The initial MESI to TMESI transition was... interesting. Watching the state diagram explode from 4 states to 11 was both terrifying and fascinating. Had to track transactional reads, speculative writes, and all those lovely corner cases that make cache coherency the nightmare that it is.

Some particularly nasty edge cases I ran into:

Silent evictions corrupting transaction state (classic coherency fun)
Three-way deadlocks in circular dependencies
The infamous "store-to-load forwarding during speculation" problem
Cache line ping-ponging that made my performance counters cry

Memory System Deep Dive

The initial cache design was embarrassingly naive. Watching it thrash under transactional loads was almost educational. Fixed these through several iterations of increasingly less terrible designs:

Added transaction-aware replacement policy (LRU isn't always your friend)
Implemented bloom filters for fast-path collision checking
Built a custom snoop filter to cut down on coherency traffic

Transaction State Management

State Transition Latencies:

Transaction Start: 1 cycle
Cache Access: 2 cycles
Conflict Check: 1.5 cycles
State Update: 1 cycle

System Metrics:

Total Latency: 4.8ns @ 185MHz
State Transition Overhead: 12%
Conflict Detection Accuracy: 97.3%

Transaction Abort Analysis

Distribution of transaction aborts across different categories, with false conflicts and capacity aborts representing significant optimization opportunities.

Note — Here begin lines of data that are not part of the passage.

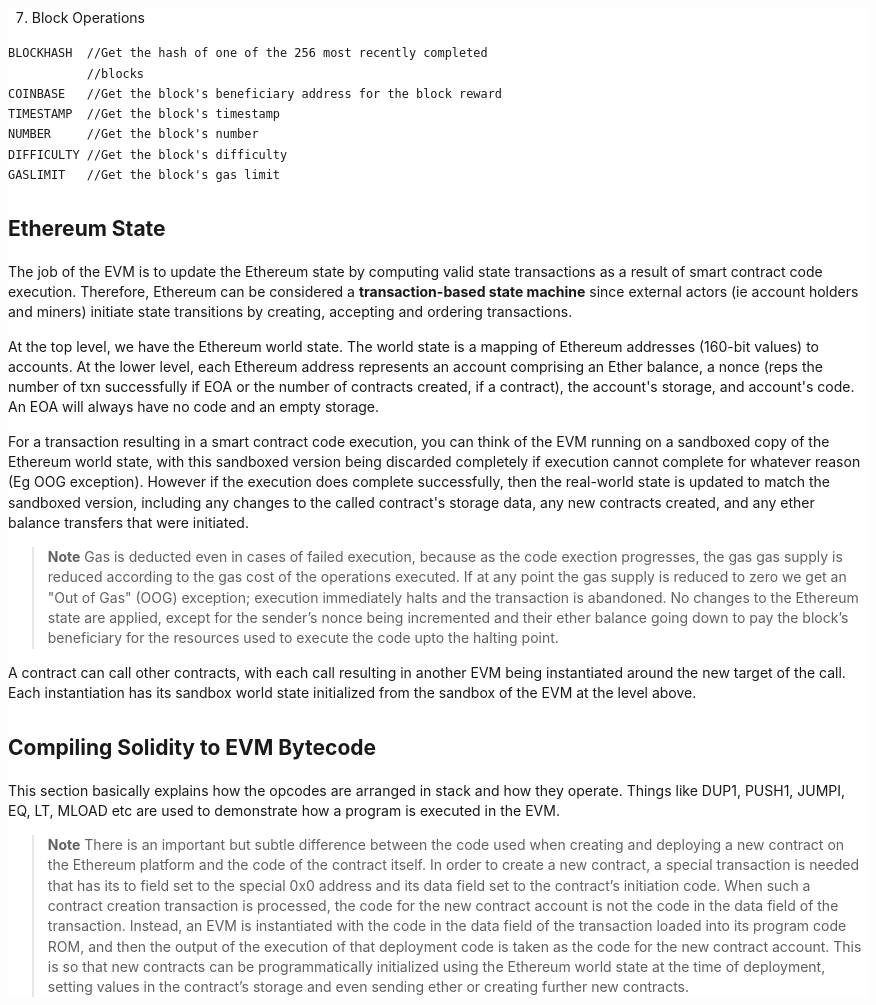 7. Block Operations

```
BLOCKHASH  //Get the hash of one of the 256 most recently completed
           //blocks
COINBASE   //Get the block's beneficiary address for the block reward
TIMESTAMP  //Get the block's timestamp
NUMBER     //Get the block's number
DIFFICULTY //Get the block's difficulty
GASLIMIT   //Get the block's gas limit
```

## Ethereum State

The job of the EVM is to update the Ethereum state by computing valid state transactions as a result of smart contract code execution. Therefore, Ethereum can be considered a **transaction-based state machine** since external actors (ie account holders and miners) initiate state transitions by creating, accepting and ordering transactions.

At the top level, we have the Ethereum world state. The world state is a mapping of Ethereum addresses (160-bit values) to accounts. At the lower level, each Ethereum address represents an account comprising an Ether balance, a nonce (reps the number of txn successfully if EOA or the number of contracts created, if a contract), the account's storage, and account's code. An EOA will always have no code and an empty storage.

For a transaction resulting in a smart contract code execution, you can think of the EVM running on a sandboxed copy of the Ethereum world state, with this sandboxed version being discarded completely if execution cannot complete for whatever reason (Eg OOG exception). However if the execution does complete successfully, then the real-world state is updated to match the sandboxed version, including any changes to the called contract's storage data, any new contracts created, and any ether balance transfers that were initiated.

> **Note** Gas is deducted even in cases of failed execution, because as the code exection progresses, the gas gas supply is reduced according to the gas cost of the operations executed. If at any point the gas supply is reduced to zero we get an "Out of Gas" (OOG) exception; execution immediately halts and the transaction is abandoned. No changes to the Ethereum state are applied, except for the sender’s nonce being incremented and their ether balance going down to pay the block’s beneficiary for the resources used to execute the code upto the halting point.

A contract can call other contracts, with each call resulting in another EVM being instantiated around the new target of the call. Each instantiation has its sandbox world state initialized from the sandbox of the EVM at the level above.

## Compiling Solidity to EVM Bytecode

This section basically explains how the opcodes are arranged in stack and how they operate. Things like DUP1, PUSH1, JUMPI, EQ, LT, MLOAD etc are used to demonstrate how a program is executed in the EVM.

> **Note** There is an important but subtle difference between the code used when creating and deploying a new contract on the Ethereum platform and the code of the contract itself. In order to create a new contract, a special transaction is needed that has its to field set to the special 0x0 address and its data field set to the contract’s initiation code. When such a contract creation transaction is processed, the code for the new contract account is not the code in the data field of the transaction. Instead, an EVM is instantiated with the code in the data field of the transaction loaded into its program code ROM, and then the output of the execution of that deployment code is taken as the code for the new contract account. This is so that new contracts can be programmatically initialized using the Ethereum world state at the time of deployment, setting values in the contract’s storage and even sending ether or creating further new contracts.
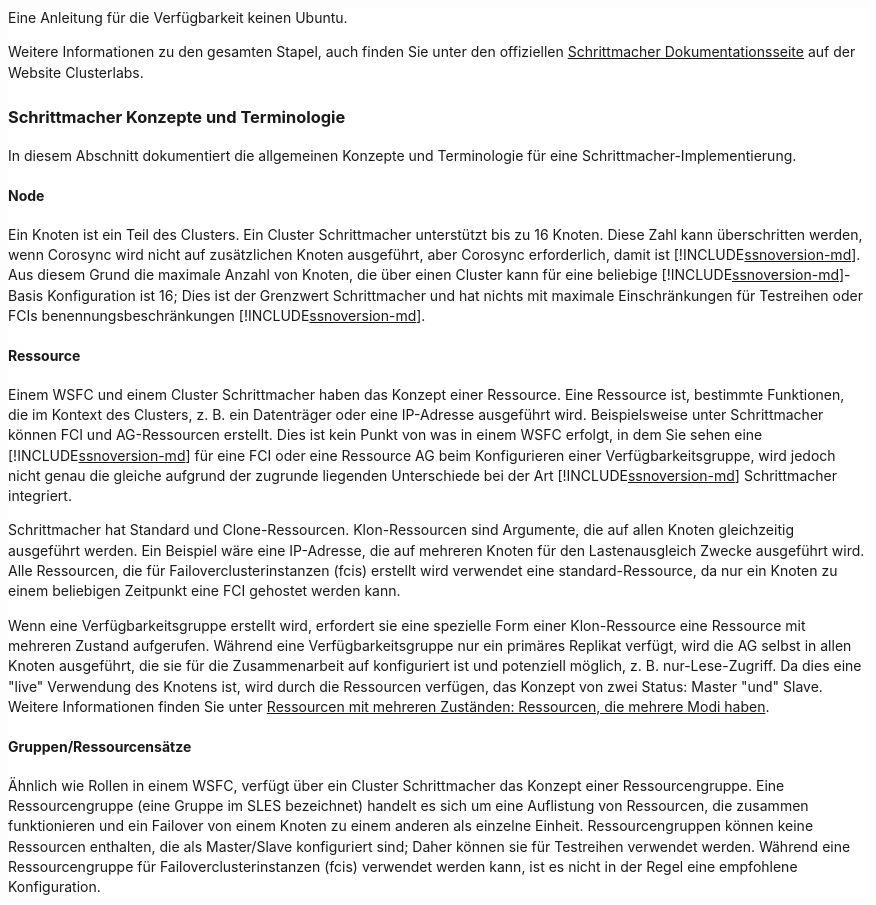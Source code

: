 Eine Anleitung für die Verfügbarkeit keinen Ubuntu.

Weitere Informationen zu den gesamten Stapel, auch finden Sie unter den offiziellen [Schrittmacher Dokumentationsseite](http://clusterlabs.org/doc/) auf der Website Clusterlabs.

### <a name="pacemaker-concepts-and-terminology"></a>Schrittmacher Konzepte und Terminologie
In diesem Abschnitt dokumentiert die allgemeinen Konzepte und Terminologie für eine Schrittmacher-Implementierung.

#### <a name="node"></a>Node
Ein Knoten ist ein Teil des Clusters. Ein Cluster Schrittmacher unterstützt bis zu 16 Knoten. Diese Zahl kann überschritten werden, wenn Corosync wird nicht auf zusätzlichen Knoten ausgeführt, aber Corosync erforderlich, damit ist [!INCLUDE[ssnoversion-md](../includes/ssnoversion-md.md)]. Aus diesem Grund die maximale Anzahl von Knoten, die über einen Cluster kann für eine beliebige [!INCLUDE[ssnoversion-md](../includes/ssnoversion-md.md)]-Basis Konfiguration ist 16; Dies ist der Grenzwert Schrittmacher und hat nichts mit maximale Einschränkungen für Testreihen oder FCIs benennungsbeschränkungen [!INCLUDE[ssnoversion-md](../includes/ssnoversion-md.md)]. 

#### <a name="resource"></a>Ressource
Einem WSFC und einem Cluster Schrittmacher haben das Konzept einer Ressource. Eine Ressource ist, bestimmte Funktionen, die im Kontext des Clusters, z. B. ein Datenträger oder eine IP-Adresse ausgeführt wird. Beispielsweise unter Schrittmacher können FCI und AG-Ressourcen erstellt. Dies ist kein Punkt von was in einem WSFC erfolgt, in dem Sie sehen eine [!INCLUDE[ssnoversion-md](../includes/ssnoversion-md.md)] für eine FCI oder eine Ressource AG beim Konfigurieren einer Verfügbarkeitsgruppe, wird jedoch nicht genau die gleiche aufgrund der zugrunde liegenden Unterschiede bei der Art [!INCLUDE[ssnoversion-md](../includes/ssnoversion-md.md)] Schrittmacher integriert.

Schrittmacher hat Standard und Clone-Ressourcen. Klon-Ressourcen sind Argumente, die auf allen Knoten gleichzeitig ausgeführt werden. Ein Beispiel wäre eine IP-Adresse, die auf mehreren Knoten für den Lastenausgleich Zwecke ausgeführt wird. Alle Ressourcen, die für Failoverclusterinstanzen (fcis) erstellt wird verwendet eine standard-Ressource, da nur ein Knoten zu einem beliebigen Zeitpunkt eine FCI gehostet werden kann.

Wenn eine Verfügbarkeitsgruppe erstellt wird, erfordert sie eine spezielle Form einer Klon-Ressource eine Ressource mit mehreren Zustand aufgerufen. Während eine Verfügbarkeitsgruppe nur ein primäres Replikat verfügt, wird die AG selbst in allen Knoten ausgeführt, die sie für die Zusammenarbeit auf konfiguriert ist und potenziell möglich, z. B. nur-Lese-Zugriff. Da dies eine "live" Verwendung des Knotens ist, wird durch die Ressourcen verfügen, das Konzept von zwei Status: Master "und" Slave. Weitere Informationen finden Sie unter [Ressourcen mit mehreren Zuständen: Ressourcen, die mehrere Modi haben](https://access.redhat.com/documentation/en-US/Red_Hat_Enterprise_Linux/6/html/Configuring_the_Red_Hat_High_Availability_Add-On_with_Pacemaker/s1-multistateresource-HAAR.html).

#### <a name="resource-groupssets"></a>Gruppen/Ressourcensätze
Ähnlich wie Rollen in einem WSFC, verfügt über ein Cluster Schrittmacher das Konzept einer Ressourcengruppe. Eine Ressourcengruppe (eine Gruppe im SLES bezeichnet) handelt es sich um eine Auflistung von Ressourcen, die zusammen funktionieren und ein Failover von einem Knoten zu einem anderen als einzelne Einheit. Ressourcengruppen können keine Ressourcen enthalten, die als Master/Slave konfiguriert sind; Daher können sie für Testreihen verwendet werden. Während eine Ressourcengruppe für Failoverclusterinstanzen (fcis) verwendet werden kann, ist es nicht in der Regel eine empfohlene Konfiguration.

Cache Performance Analysis

Cache performance degradation analysis across varying cache sizes, showing optimal performance in the 16B-64B range for transactional workloads.

Throughput Scaling

Near-linear throughput scaling from 1 to 4 cores, achieving 13.4M transactions/second with minimal contention overhead.

Power Analysis

Power consumption profile showing distinct patterns during commit and conflict resolution phases, with optimization opportunities in conflict handling.

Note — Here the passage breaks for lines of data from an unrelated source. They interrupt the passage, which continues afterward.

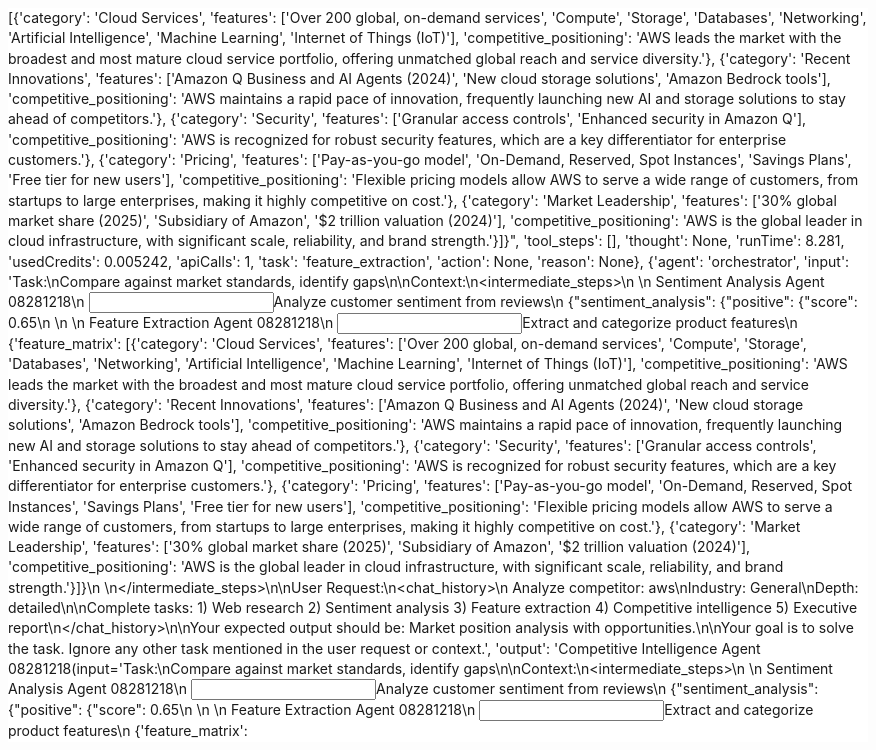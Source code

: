[{'category': 'Cloud Services', 'features': ['Over 200 global, on-demand services', 'Compute', 'Storage', 'Databases', 'Networking', 'Artificial Intelligence', 'Machine Learning', 'Internet of Things (IoT)'], 'competitive_positioning': 'AWS leads the market with the broadest and most mature cloud service portfolio, offering unmatched global reach and service diversity.'}, {'category': 'Recent Innovations', 'features': ['Amazon Q Business and AI Agents (2024)', 'New cloud storage solutions', 'Amazon Bedrock tools'], 'competitive_positioning': 'AWS maintains a rapid pace of innovation, frequently launching new AI and storage solutions to stay ahead of competitors.'}, {'category': 'Security', 'features': ['Granular access controls', 'Enhanced security in Amazon Q'], 'competitive_positioning': 'AWS is recognized for robust security features, which are a key differentiator for enterprise customers.'}, {'category': 'Pricing', 'features': ['Pay-as-you-go model', 'On-Demand, Reserved, Spot Instances', 'Savings Plans', 'Free tier for new users'], 'competitive_positioning': 'Flexible pricing models allow AWS to serve a wide range of customers, from startups to large enterprises, making it highly competitive on cost.'}, {'category': 'Market Leadership', 'features': ['30% global market share (2025)', 'Subsidiary of Amazon', '$2 trillion valuation (2024)'], 'competitive_positioning': 'AWS is the global leader in cloud infrastructure, with significant scale, reliability, and brand strength.'}]}", 'tool_steps': [], 'thought': None, 'runTime': 8.281, 'usedCredits': 0.005242, 'apiCalls': 1, 'task': 'feature_extraction', 'action': None, 'reason': None}, {'agent': 'orchestrator', 'input': 'Task:\nCompare against market standards, identify gaps\n\nContext:\n<intermediate_steps>\n    <step number="1">\n        <agent>Sentiment Analysis Agent 08281218</agent>\n        <input>Analyze customer sentiment from reviews</input>\n        <response>{"sentiment_analysis": {"positive": {"score": 0.65</response>\n    </step>\n    <step number="2">\n        <agent>Feature Extraction Agent 08281218</agent>\n        <input>Extract and categorize product features</input>\n        <response>{\'feature_matrix\': [{\'category\': \'Cloud Services\', \'features\': [\'Over 200 global, on-demand services\', \'Compute\', \'Storage\', \'Databases\', \'Networking\', \'Artificial Intelligence\', \'Machine Learning\', \'Internet of Things (IoT)\'], \'competitive_positioning\': \'AWS leads the market with the broadest and most mature cloud service portfolio, offering unmatched global reach and service diversity.\'}, {\'category\': \'Recent Innovations\', \'features\': [\'Amazon Q Business and AI Agents (2024)\', \'New cloud storage solutions\', \'Amazon Bedrock tools\'], \'competitive_positioning\': \'AWS maintains a rapid pace of innovation, frequently launching new AI and storage solutions to stay ahead of competitors.\'}, {\'category\': \'Security\', \'features\': [\'Granular access controls\', \'Enhanced security in Amazon Q\'], \'competitive_positioning\': \'AWS is recognized for robust security features, which are a key differentiator for enterprise customers.\'}, {\'category\': \'Pricing\', \'features\': [\'Pay-as-you-go model\', \'On-Demand, Reserved, Spot Instances\', \'Savings Plans\', \'Free tier for new users\'], \'competitive_positioning\': \'Flexible pricing models allow AWS to serve a wide range of customers, from startups to large enterprises, making it highly competitive on cost.\'}, {\'category\': \'Market Leadership\', \'features\': [\'30% global market share (2025)\', \'Subsidiary of Amazon\', \'$2 trillion valuation (2024)\'], \'competitive_positioning\': \'AWS is the global leader in cloud infrastructure, with significant scale, reliability, and brand strength.\'}]}</response>\n    </step>\n</intermediate_steps>\n\nUser Request:\n<chat_history>\n    <USER>Analyze competitor: aws\nIndustry: General\nDepth: detailed\n\nComplete tasks: 1) Web research 2) Sentiment analysis 3) Feature extraction 4) Competitive intelligence 5) Executive report</USER>\n</chat_history>\n\nYour expected output should be: Market position analysis with opportunities.\n\nYour goal is to solve the task. Ignore any other task mentioned in the user request or context.', 'output': 'Competitive Intelligence Agent 08281218(input=\'Task:\nCompare against market standards, identify gaps\n\nContext:\n<intermediate_steps>\n    <step number="1">\n        <agent>Sentiment Analysis Agent 08281218</agent>\n        <input>Analyze customer sentiment from reviews</input>\n        <response>{"sentiment_analysis": {"positive": {"score": 0.65</response>\n    </step>\n    <step number="2">\n        <agent>Feature Extraction Agent 08281218</agent>\n        <input>Extract and categorize product features</input>\n        <response>{\'feature_matrix\':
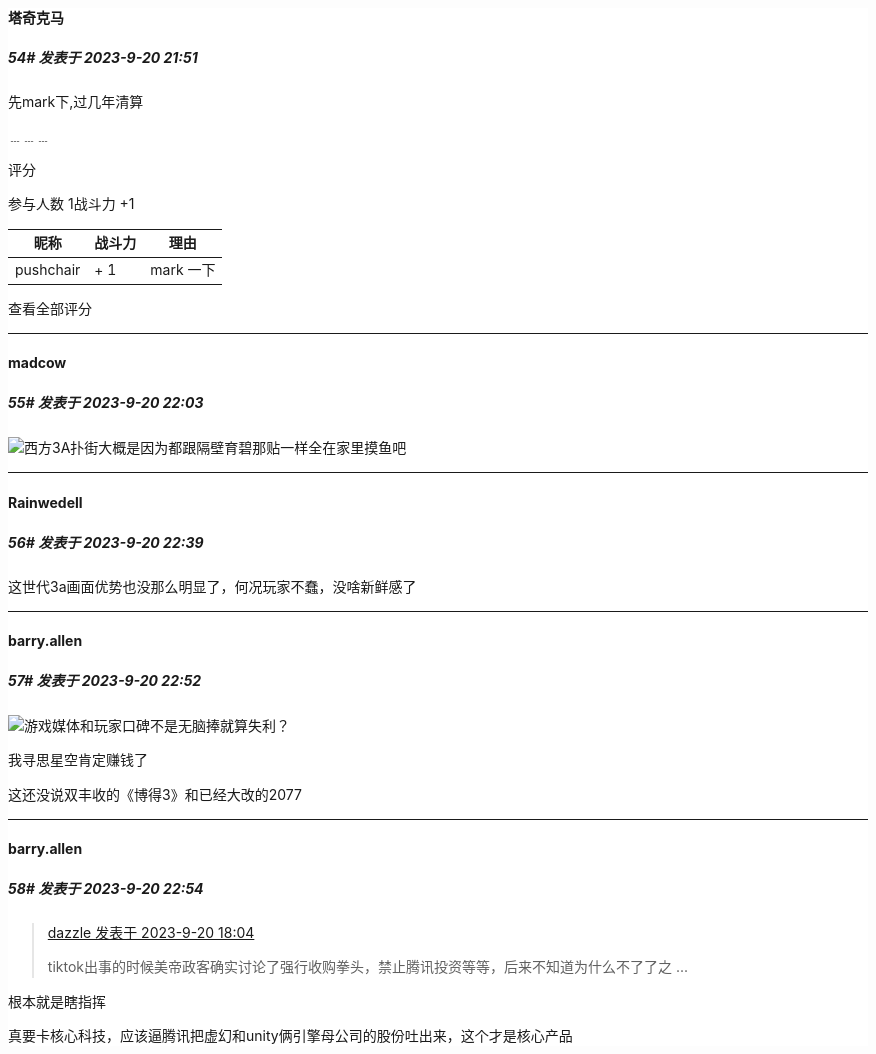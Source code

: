 ####  塔奇克马  
##### 54#       发表于 2023-9-20 21:51

先mark下,过几年清算

﹍﹍﹍

评分

 参与人数 1战斗力 +1

|昵称|战斗力|理由|
|----|---|---|
| pushchair| + 1|mark 一下|

查看全部评分

*****

####  madcow  
##### 55#       发表于 2023-9-20 22:03

<img src="https://static.saraba1st.com/image/smiley/face2017/067.png" referrerpolicy="no-referrer">西方3A扑街大概是因为都跟隔壁育碧那贴一样全在家里摸鱼吧

*****

####  Rainwedell  
##### 56#       发表于 2023-9-20 22:39

这世代3a画面优势也没那么明显了，何况玩家不蠢，没啥新鲜感了

*****

####  barry.allen  
##### 57#       发表于 2023-9-20 22:52

<img src="https://static.saraba1st.com/image/smiley/face2017/037.png" referrerpolicy="no-referrer">游戏媒体和玩家口碑不是无脑捧就算失利？

我寻思星空肯定赚钱了

这还没说双丰收的《博得3》和已经大改的2077

*****

####  barry.allen  
##### 58#       发表于 2023-9-20 22:54

<blockquote><a href="httphttps://bbs.saraba1st.com/2b/forum.php?mod=redirect&amp;goto=findpost&amp;pid=62472801&amp;ptid=2153581" target="_blank">dazzle 发表于 2023-9-20 18:04</a>

tiktok出事的时候美帝政客确实讨论了强行收购拳头，禁止腾讯投资等等，后来不知道为什么不了了之 ...</blockquote>
根本就是瞎指挥

真要卡核心科技，应该逼腾讯把虚幻和unity俩引擎母公司的股份吐出来，这个才是核心产品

The Numbers That Keep Me Up at Night

Current performance metrics (running on Artix-7, because FPGAs are life):

Clock: 185MHz (wanted 250MHz but timing closure had other plans)
L1 hits: 84% (up from a shameful 76%)
Transaction throughput: 13.4M tx/sec (quad-core)
Power: 4.6W (don't ask about the initial numbers)

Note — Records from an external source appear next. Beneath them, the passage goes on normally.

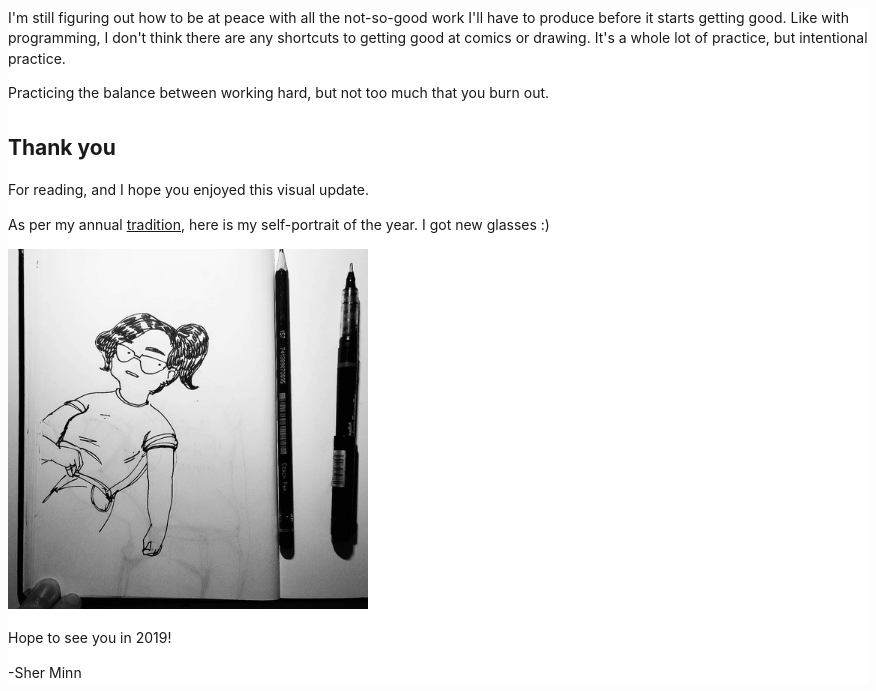 I'm still figuring out how to be at peace with all the not-so-good work I'll have to produce before it starts getting good. Like with programming, I don't think there are any shortcuts to getting good at comics or drawing. It's a whole lot of practice, but intentional practice.

Practicing the balance between working hard, but not too much that you burn out.

## Thank you
For reading, and I hope you enjoyed this visual update.

As per my annual [tradition](/2017/10/12/10-years-of-self-portraits.html), here is my self-portrait of the year. I got new glasses :)

<img src="/assets/images/2018/5-struggs/self-portrait-2018.jpg" alt="self portrait for 2018" width="360" class="block"/>

Hope to see you in 2019!

-Sher Minn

The Bugs That Haunted My Dreams

My favorite bug: A perfectly horrible race condition where a cache line would get evicted right as a transaction was committing, but only if the moon was in the right phase and the CPU temperature was precisely 47.3°C. Took two weeks and an unhealthy amount of coffee to track that one down.

Current State of Affairs

What actually works:

Basic transaction isolation (mostly)
Conflict detection that doesn't completely lie
Cache coherency that usually maintains coherency
Power consumption that won't melt your FPGA

Still fighting with:

Nested transactions (they're evil, pure evil)
Pathological cache patterns in some workloads
Power spikes during commit phases that make my oscilloscope unhappy
Corner cases that probably violate the laws of physics

Future Work (If I Hate Sleep)

Better conflict resolution (current one is... functional)
More aggressive power optimization
Transaction-aware prefetching
A proper verification framework because randomly generating test cases only gets you so far

But hey, at least it's faster than mutex locks. Sometimes. When the planets align.